# [Exercise aim]
In the entries below, spot each line with the word "velocidad" and copy it.

# [Input records]
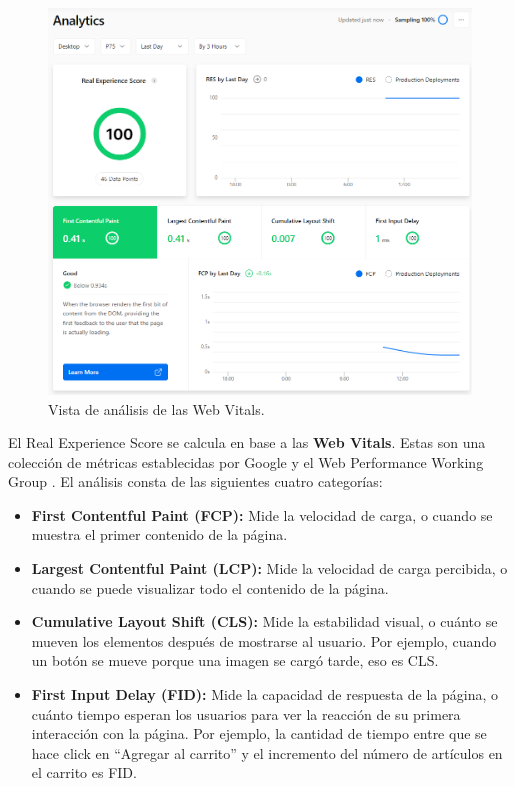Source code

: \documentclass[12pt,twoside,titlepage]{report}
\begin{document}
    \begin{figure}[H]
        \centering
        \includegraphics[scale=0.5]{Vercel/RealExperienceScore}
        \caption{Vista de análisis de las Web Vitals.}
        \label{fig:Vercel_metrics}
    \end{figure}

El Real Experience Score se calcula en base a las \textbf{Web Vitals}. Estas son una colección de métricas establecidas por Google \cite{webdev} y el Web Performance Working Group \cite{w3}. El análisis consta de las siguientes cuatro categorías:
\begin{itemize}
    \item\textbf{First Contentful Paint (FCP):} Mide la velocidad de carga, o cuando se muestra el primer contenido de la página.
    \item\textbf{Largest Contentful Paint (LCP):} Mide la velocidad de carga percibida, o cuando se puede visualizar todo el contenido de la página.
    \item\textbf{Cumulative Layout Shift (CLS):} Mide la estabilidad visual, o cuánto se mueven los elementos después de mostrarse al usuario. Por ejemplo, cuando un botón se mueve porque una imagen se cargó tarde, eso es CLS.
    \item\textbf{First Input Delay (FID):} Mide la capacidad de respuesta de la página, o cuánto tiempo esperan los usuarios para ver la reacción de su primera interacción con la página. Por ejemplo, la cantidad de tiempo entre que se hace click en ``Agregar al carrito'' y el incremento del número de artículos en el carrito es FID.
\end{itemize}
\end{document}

* * *

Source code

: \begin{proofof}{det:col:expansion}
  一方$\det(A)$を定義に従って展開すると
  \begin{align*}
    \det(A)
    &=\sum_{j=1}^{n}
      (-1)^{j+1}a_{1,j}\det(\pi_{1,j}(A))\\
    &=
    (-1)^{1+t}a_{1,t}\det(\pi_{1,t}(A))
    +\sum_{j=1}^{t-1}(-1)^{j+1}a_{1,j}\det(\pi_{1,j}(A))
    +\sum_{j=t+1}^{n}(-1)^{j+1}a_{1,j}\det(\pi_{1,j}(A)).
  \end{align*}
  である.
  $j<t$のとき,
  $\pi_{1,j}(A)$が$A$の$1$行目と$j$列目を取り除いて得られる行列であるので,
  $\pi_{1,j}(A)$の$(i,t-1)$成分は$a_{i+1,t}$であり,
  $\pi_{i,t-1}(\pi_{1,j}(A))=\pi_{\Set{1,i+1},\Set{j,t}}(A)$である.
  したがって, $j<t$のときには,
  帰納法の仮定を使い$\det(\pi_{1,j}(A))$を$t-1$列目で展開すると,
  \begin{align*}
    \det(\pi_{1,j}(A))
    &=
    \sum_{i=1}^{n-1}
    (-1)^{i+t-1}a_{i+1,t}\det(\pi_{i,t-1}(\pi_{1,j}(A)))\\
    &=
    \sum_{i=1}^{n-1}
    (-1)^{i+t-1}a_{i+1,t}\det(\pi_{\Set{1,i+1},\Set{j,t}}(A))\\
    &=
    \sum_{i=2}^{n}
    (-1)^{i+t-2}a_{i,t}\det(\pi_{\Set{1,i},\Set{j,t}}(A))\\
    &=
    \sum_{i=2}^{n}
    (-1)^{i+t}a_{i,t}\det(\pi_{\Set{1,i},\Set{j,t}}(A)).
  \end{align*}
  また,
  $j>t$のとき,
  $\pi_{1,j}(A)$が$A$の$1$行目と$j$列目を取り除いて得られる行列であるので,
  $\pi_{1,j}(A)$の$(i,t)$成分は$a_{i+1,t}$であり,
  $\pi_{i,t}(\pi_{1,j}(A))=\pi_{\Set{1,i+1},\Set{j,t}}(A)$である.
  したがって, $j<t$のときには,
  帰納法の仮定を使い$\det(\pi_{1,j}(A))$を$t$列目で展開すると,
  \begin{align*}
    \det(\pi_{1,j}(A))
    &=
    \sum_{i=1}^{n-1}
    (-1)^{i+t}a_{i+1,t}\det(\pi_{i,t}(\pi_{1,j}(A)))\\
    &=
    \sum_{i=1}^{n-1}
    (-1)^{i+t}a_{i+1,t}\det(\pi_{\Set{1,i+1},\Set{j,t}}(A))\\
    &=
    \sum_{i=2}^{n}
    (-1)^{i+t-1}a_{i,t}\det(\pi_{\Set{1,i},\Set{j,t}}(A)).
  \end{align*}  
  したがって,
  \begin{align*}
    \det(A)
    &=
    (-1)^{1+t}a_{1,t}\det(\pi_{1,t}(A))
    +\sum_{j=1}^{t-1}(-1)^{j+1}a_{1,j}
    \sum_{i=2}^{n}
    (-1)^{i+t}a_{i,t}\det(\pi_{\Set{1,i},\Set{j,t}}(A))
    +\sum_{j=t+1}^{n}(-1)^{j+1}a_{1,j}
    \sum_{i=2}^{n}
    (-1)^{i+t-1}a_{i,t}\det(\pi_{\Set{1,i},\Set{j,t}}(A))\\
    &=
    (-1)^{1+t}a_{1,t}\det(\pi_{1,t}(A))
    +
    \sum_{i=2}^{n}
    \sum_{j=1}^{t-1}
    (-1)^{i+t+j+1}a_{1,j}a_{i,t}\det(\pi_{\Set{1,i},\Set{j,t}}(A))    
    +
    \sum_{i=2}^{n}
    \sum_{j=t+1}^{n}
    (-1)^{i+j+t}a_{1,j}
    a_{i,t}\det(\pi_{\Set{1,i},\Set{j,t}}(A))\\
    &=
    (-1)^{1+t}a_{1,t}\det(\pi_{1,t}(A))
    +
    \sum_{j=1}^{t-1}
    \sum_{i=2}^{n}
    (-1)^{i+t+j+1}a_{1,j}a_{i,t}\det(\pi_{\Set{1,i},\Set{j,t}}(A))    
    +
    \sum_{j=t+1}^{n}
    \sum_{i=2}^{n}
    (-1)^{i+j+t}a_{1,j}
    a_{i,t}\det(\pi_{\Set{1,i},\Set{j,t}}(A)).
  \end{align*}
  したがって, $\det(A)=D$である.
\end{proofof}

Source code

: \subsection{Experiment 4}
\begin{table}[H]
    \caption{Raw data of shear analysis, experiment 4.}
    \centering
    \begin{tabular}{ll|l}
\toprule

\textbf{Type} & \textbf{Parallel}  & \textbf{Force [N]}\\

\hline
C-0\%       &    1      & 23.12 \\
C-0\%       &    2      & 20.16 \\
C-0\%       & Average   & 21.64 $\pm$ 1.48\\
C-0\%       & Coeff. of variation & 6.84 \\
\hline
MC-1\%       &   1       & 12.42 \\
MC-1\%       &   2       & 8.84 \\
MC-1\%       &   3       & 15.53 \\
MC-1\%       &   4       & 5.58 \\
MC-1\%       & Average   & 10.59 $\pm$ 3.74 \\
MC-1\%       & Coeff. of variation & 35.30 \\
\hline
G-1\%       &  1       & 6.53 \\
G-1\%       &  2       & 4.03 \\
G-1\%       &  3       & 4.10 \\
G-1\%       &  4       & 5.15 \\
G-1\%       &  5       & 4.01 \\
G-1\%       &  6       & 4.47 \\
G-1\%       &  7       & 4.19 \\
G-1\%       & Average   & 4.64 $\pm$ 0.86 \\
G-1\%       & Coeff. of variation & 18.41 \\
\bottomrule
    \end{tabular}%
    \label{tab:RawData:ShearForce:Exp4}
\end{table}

# [Answer to the exercise]
    \item\textbf{First Contentful Paint (FCP):} Mide la velocidad de carga, o cuando se muestra el primer contenido de la página.
    \item\textbf{Largest Contentful Paint (LCP):} Mide la velocidad de carga percibida, o cuando se puede visualizar todo el contenido de la página.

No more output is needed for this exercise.